Not to detract from what is a moving, powerful story of the sacrifice this soldier has gone through. I have nothing but the highest regard for him and his job. But when I read things like this, particularly the soldier’s refusal to meet the Cheney administration, I can already hear the clacking of the 101st Fighting Keyboarders coming up from behind, ready to smear a true patrio. And it makes me sick. They, the 101st FKs, make me sick.
I’ve always been a bit of a Civil War history buff, so I often see parallels betweeen the politics of the 1860s and now.
As I see stories like this one, and as George W’s popularity continues to fall, I think about the strategy that U.S. Grant used to help win the Civil War for the Union. I’m not referring to his genious on the battlefield as much as is insight into how veterans returning home from an ill conceived war can change the hearts and minds of people back home.
After Vicksburg fell, Grant put up with considerable criticism over his decision to send the confederate prisoners back to their homes, instead of sending them off to prison camps until they could be exchanged for Union prisoners being held by the South. Part of his reason was that he did not want to tie up his river transport system with the thousands of prisoners he had captured, but more importantly he knew that these guys had gotten beyond the romantic notions of fighting for the South, and now had a better understanding that war wasn’t one bit of fun and maybe there were alternatives to slugging it out on the battlefield. Grant felt that it would be good to just let these guys go home and spread a little of their discontent around.
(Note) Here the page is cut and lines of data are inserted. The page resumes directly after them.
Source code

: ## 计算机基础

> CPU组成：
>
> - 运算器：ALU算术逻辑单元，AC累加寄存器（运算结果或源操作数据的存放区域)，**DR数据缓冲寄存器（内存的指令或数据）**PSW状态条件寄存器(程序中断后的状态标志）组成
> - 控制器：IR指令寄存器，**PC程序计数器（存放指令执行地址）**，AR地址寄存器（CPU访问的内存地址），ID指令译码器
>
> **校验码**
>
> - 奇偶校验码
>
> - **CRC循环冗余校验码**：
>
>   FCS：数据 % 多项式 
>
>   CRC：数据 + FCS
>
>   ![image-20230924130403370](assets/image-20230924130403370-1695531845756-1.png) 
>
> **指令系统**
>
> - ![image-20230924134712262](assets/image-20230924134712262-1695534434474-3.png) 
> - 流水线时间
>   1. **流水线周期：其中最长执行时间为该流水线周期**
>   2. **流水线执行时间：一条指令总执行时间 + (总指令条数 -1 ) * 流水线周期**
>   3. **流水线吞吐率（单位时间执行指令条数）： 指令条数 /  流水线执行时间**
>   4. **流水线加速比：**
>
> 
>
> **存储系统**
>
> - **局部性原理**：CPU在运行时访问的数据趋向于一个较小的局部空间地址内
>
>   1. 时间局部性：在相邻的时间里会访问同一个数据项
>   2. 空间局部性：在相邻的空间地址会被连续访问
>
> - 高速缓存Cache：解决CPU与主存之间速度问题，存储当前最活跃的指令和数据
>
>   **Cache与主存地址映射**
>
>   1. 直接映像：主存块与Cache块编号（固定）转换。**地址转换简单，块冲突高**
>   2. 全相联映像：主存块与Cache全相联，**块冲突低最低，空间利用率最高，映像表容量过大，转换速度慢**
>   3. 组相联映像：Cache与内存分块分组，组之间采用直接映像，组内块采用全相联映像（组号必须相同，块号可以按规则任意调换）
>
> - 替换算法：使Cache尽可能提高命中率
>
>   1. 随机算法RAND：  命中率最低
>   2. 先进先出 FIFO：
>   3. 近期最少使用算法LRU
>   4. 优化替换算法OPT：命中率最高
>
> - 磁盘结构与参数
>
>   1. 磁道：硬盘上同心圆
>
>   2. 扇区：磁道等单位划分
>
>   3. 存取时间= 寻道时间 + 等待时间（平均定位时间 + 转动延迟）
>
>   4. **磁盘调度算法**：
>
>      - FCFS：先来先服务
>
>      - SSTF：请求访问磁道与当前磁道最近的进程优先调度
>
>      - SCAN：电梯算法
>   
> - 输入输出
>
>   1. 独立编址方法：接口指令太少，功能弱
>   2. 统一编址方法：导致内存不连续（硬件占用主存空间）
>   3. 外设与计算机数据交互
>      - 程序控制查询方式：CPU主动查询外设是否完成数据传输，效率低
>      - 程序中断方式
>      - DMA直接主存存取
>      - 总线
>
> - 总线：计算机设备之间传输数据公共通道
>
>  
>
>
What Chimp Boy and his handlers have to deal with now is a Citizen Army that signed up under a notion that they probably would be used for an unforeseen emergency……not a poorly planned invasion and long term deployment overseas. What we have in the fight now are a lot of people pulled away from their civilian jobs and their families. Many of these are coming home in body bags while many more are coming home with body parts missing. On the front end its much easier to get caught up in the Hip Hip Hooray of going to war. When you are on the back side of pulling the trigger on the threat of weapons of mass destruction and now have the ability to see how much we paid for the administration’s unwillingness to work with the UN, mindless patriotism has to take a back seat to reality.